Ce sont généralement plutôt des brèves, des citations ou des gloses. Des bouts d'expérience, qui deviennent par accident métaphores. Des morceaux d'actualité. Et pour tout dire, les digressions y occupent le centre.

Les dates qui leur répondent, aléatoires ou affectives, ne tiennent elles-mêmes que de fendre un peu des événements de nature très diverse, intimes ou publics, quelconques - incertains.

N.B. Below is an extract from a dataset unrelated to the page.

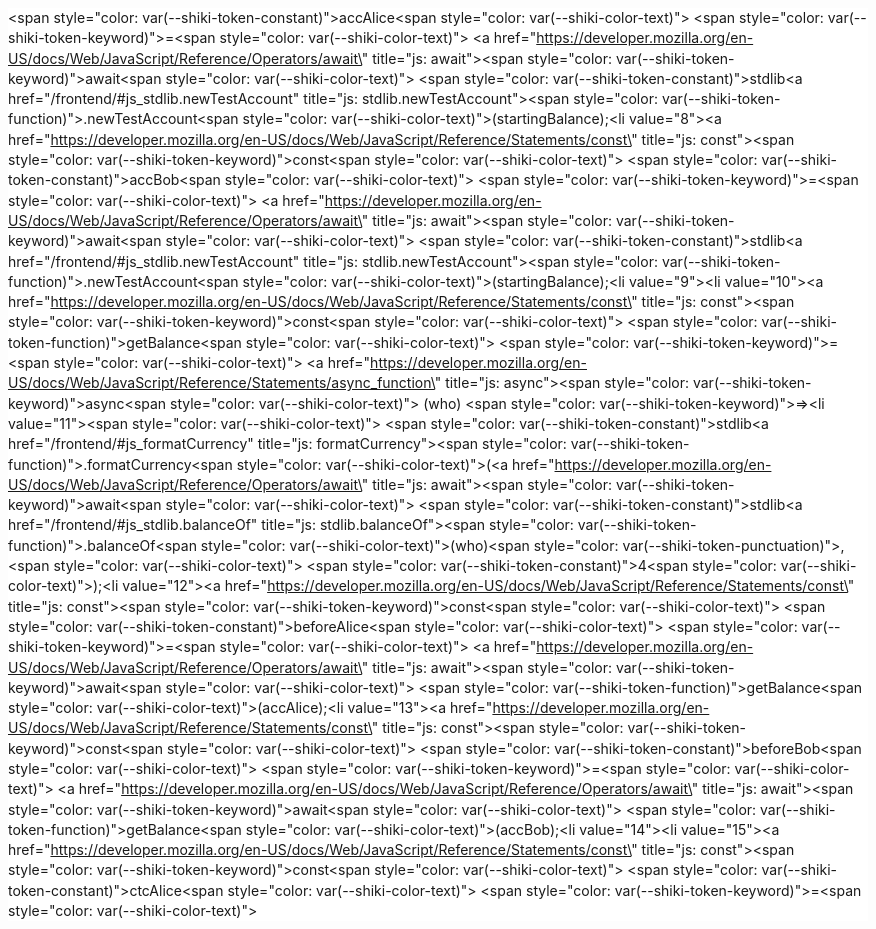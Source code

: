 </span><span style=\"color: var(--shiki-token-constant)\">accAlice</span><span style=\"color: var(--shiki-color-text)\"> </span><span style=\"color: var(--shiki-token-keyword)\">=</span><span style=\"color: var(--shiki-color-text)\"> </span><a href=\"https://developer.mozilla.org/en-US/docs/Web/JavaScript/Reference/Operators/await\" title=\"js: await\"><span style=\"color: var(--shiki-token-keyword)\">await</span></a><span style=\"color: var(--shiki-color-text)\"> </span><span style=\"color: var(--shiki-token-constant)\">stdlib</span><a href=\"/frontend/#js_stdlib.newTestAccount\" title=\"js: stdlib.newTestAccount\"><span style=\"color: var(--shiki-token-function)\">.newTestAccount</span></a><span style=\"color: var(--shiki-color-text)\">(startingBalance);</span></li><li value=\"8\"><a href=\"https://developer.mozilla.org/en-US/docs/Web/JavaScript/Reference/Statements/const\" title=\"js: const\"><span style=\"color: var(--shiki-token-keyword)\">const</span></a><span style=\"color: var(--shiki-color-text)\"> </span><span style=\"color: var(--shiki-token-constant)\">accBob</span><span style=\"color: var(--shiki-color-text)\"> </span><span style=\"color: var(--shiki-token-keyword)\">=</span><span style=\"color: var(--shiki-color-text)\"> </span><a href=\"https://developer.mozilla.org/en-US/docs/Web/JavaScript/Reference/Operators/await\" title=\"js: await\"><span style=\"color: var(--shiki-token-keyword)\">await</span></a><span style=\"color: var(--shiki-color-text)\"> </span><span style=\"color: var(--shiki-token-constant)\">stdlib</span><a href=\"/frontend/#js_stdlib.newTestAccount\" title=\"js: stdlib.newTestAccount\"><span style=\"color: var(--shiki-token-function)\">.newTestAccount</span></a><span style=\"color: var(--shiki-color-text)\">(startingBalance);</span></li><li value=\"9\"></li><li value=\"10\"><a href=\"https://developer.mozilla.org/en-US/docs/Web/JavaScript/Reference/Statements/const\" title=\"js: const\"><span style=\"color: var(--shiki-token-keyword)\">const</span></a><span style=\"color: var(--shiki-color-text)\"> </span><span style=\"color: var(--shiki-token-function)\">getBalance</span><span style=\"color: var(--shiki-color-text)\"> </span><span style=\"color: var(--shiki-token-keyword)\">=</span><span style=\"color: var(--shiki-color-text)\"> </span><a href=\"https://developer.mozilla.org/en-US/docs/Web/JavaScript/Reference/Statements/async_function\" title=\"js: async\"><span style=\"color: var(--shiki-token-keyword)\">async</span></a><span style=\"color: var(--shiki-color-text)\"> (who) </span><span style=\"color: var(--shiki-token-keyword)\">=&gt;</span></li><li value=\"11\"><span style=\"color: var(--shiki-color-text)\">      </span><span style=\"color: var(--shiki-token-constant)\">stdlib</span><a href=\"/frontend/#js_formatCurrency\" title=\"js: formatCurrency\"><span style=\"color: var(--shiki-token-function)\">.formatCurrency</span></a><span style=\"color: var(--shiki-color-text)\">(</span><a href=\"https://developer.mozilla.org/en-US/docs/Web/JavaScript/Reference/Operators/await\" title=\"js: await\"><span style=\"color: var(--shiki-token-keyword)\">await</span></a><span style=\"color: var(--shiki-color-text)\"> </span><span style=\"color: var(--shiki-token-constant)\">stdlib</span><a href=\"/frontend/#js_stdlib.balanceOf\" title=\"js: stdlib.balanceOf\"><span style=\"color: var(--shiki-token-function)\">.balanceOf</span></a><span style=\"color: var(--shiki-color-text)\">(who)</span><span style=\"color: var(--shiki-token-punctuation)\">,</span><span style=\"color: var(--shiki-color-text)\"> </span><span style=\"color: var(--shiki-token-constant)\">4</span><span style=\"color: var(--shiki-color-text)\">);</span></li><li value=\"12\"><a href=\"https://developer.mozilla.org/en-US/docs/Web/JavaScript/Reference/Statements/const\" title=\"js: const\"><span style=\"color: var(--shiki-token-keyword)\">const</span></a><span style=\"color: var(--shiki-color-text)\"> </span><span style=\"color: var(--shiki-token-constant)\">beforeAlice</span><span style=\"color: var(--shiki-color-text)\"> </span><span style=\"color: var(--shiki-token-keyword)\">=</span><span style=\"color: var(--shiki-color-text)\"> </span><a href=\"https://developer.mozilla.org/en-US/docs/Web/JavaScript/Reference/Operators/await\" title=\"js: await\"><span style=\"color: var(--shiki-token-keyword)\">await</span></a><span style=\"color: var(--shiki-color-text)\"> </span><span style=\"color: var(--shiki-token-function)\">getBalance</span><span style=\"color: var(--shiki-color-text)\">(accAlice);</span></li><li value=\"13\"><a href=\"https://developer.mozilla.org/en-US/docs/Web/JavaScript/Reference/Statements/const\" title=\"js: const\"><span style=\"color: var(--shiki-token-keyword)\">const</span></a><span style=\"color: var(--shiki-color-text)\"> </span><span style=\"color: var(--shiki-token-constant)\">beforeBob</span><span style=\"color: var(--shiki-color-text)\"> </span><span style=\"color: var(--shiki-token-keyword)\">=</span><span style=\"color: var(--shiki-color-text)\"> </span><a href=\"https://developer.mozilla.org/en-US/docs/Web/JavaScript/Reference/Operators/await\" title=\"js: await\"><span style=\"color: var(--shiki-token-keyword)\">await</span></a><span style=\"color: var(--shiki-color-text)\"> </span><span style=\"color: var(--shiki-token-function)\">getBalance</span><span style=\"color: var(--shiki-color-text)\">(accBob);</span></li><li value=\"14\"></li><li value=\"15\"><a href=\"https://developer.mozilla.org/en-US/docs/Web/JavaScript/Reference/Statements/const\" title=\"js: const\"><span style=\"color: var(--shiki-token-keyword)\">const</span></a><span style=\"color: var(--shiki-color-text)\"> </span><span style=\"color: var(--shiki-token-constant)\">ctcAlice</span><span style=\"color: var(--shiki-color-text)\"> </span><span style=\"color: var(--shiki-token-keyword)\">=</span><span style=\"color: var(--shiki-color-text)\">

Pour l'essentiel, tout y est vu d'ici.

samedi 11 août 2018

LA PRATIQUE DE LA THÉORIE DE LA PRATIQUE

Michel de Certeau. Dialogue et lectures renoués. Et ce sentiment obscur de passer à côté depuis plusieurs mois. Difficile. Démêler. Dans le maniement vertigineux des catégories – manières, usages, procédures, pratiques, tours, etc. – il y a une marge d’incertitude. Ce n’est nullement un hasard ; mais les commentaires adressés à la théorie et spécialement aux théories des arts de faire me semblent révéler le problème. Il m’apparaît que c’est au moment précis de reconnaître la pratique de la théorie elle-même, et de récuser par conséquent le partage entre une théorie pure de la pratique et une pratique pure sans théorie, que la manière resurgit aux côtés des manières – pour l’essentiel modalement conçues –dans l’emploi singularisant qui l’attache directement à l’ordre de la création. En effet, Michel de Certeau postule « une “manière de faire” la théorie des pratiques » (L’invention du quotidien, t. I, p. 98), c’est-à-dire une « manière de penser » qui se révèle simultanément, sous une forme solidaire et réciproque, une « manière de faire » (ibid., p. 103). Non seulement une démarche rationnelle entée sur la manipulation de principes, de concepts, d’arguments, le recours à l’enquête et aux statistiques, mais plus radicalement l’écriture d’un savoir tendue vers cet autre à penser qui en représente l’impensé – « le nocturne qui l’entoure et la précède » ou « l’opaque réalité » dans laquelle s’origine toute « question théorique » (ibid., p. 84). En ce sens, la pratique n’indiquerait pas seulement quelque dehors du logos à confronter, pour mettre à nu en retour les divers points de tension entre expériences discursives et expériences non discursives (leitmotiv de l’œuvre). Si les « manières de penser investies dans des manières de faire constituent un cas étrange – et massif – des relations que des pratiques entretiennent avec des théories » (ibid., p. 75), la raison en est que les pratiques ne ressortissent pas au connaissable, ce qui les détermine et les rend intelligibles, mais indexent à part égale l’inconnaissance de la théorie, ce qui en gouverne les manières et par ces manières en révèlent la manière. Trois figures : Freud, Bourdieu, Foucault. En croisant L’invention du quotidien et Histoire et psychanalyse.